=== The task ===
Which lines of the entries below hold the word "from"? Report each of them.

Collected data
-- -- --

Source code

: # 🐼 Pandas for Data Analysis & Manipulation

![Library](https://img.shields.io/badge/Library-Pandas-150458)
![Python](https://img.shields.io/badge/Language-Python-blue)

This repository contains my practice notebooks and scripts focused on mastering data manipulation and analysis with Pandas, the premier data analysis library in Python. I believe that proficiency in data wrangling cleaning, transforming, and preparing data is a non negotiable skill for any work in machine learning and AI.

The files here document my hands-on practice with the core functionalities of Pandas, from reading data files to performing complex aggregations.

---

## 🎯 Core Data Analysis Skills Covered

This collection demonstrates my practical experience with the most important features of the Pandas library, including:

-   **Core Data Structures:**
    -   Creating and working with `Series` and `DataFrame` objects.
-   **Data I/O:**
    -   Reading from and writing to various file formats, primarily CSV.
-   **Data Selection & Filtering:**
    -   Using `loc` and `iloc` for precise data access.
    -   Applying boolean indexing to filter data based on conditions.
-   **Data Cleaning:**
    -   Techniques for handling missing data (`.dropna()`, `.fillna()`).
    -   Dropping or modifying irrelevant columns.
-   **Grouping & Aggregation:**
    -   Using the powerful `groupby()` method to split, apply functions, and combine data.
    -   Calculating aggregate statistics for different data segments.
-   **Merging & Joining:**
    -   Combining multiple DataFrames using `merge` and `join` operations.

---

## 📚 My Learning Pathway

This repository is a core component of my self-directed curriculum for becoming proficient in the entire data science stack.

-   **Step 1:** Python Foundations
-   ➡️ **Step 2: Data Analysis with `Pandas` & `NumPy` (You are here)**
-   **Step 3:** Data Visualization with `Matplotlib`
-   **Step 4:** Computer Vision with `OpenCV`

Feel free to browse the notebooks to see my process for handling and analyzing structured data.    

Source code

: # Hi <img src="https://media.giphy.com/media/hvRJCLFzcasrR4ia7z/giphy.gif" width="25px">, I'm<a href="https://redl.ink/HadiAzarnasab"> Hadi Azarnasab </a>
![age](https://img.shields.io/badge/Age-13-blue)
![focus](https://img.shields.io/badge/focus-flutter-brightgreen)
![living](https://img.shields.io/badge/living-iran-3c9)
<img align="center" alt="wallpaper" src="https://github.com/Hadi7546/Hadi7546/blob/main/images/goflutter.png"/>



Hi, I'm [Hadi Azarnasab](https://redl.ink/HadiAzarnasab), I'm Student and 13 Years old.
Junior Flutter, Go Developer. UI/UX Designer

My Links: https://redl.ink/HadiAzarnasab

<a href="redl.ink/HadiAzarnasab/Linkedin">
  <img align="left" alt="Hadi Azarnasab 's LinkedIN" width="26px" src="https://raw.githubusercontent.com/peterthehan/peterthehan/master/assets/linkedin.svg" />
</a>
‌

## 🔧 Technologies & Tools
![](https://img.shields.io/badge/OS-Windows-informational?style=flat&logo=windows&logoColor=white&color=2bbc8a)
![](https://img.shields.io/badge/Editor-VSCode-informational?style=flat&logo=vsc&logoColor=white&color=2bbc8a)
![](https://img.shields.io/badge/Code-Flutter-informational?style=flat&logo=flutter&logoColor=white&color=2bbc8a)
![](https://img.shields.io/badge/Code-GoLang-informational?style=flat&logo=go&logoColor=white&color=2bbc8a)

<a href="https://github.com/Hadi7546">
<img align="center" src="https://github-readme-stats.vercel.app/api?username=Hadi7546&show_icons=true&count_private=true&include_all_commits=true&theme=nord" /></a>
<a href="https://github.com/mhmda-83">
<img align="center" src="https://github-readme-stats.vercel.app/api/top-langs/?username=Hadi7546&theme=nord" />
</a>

-- -- --

=== Expected output ===
The files here document my hands-on practice with the core functionalities of Pandas, from reading data files to performing complex aggregations.
    -   Reading from and writing to various file formats, primarily CSV.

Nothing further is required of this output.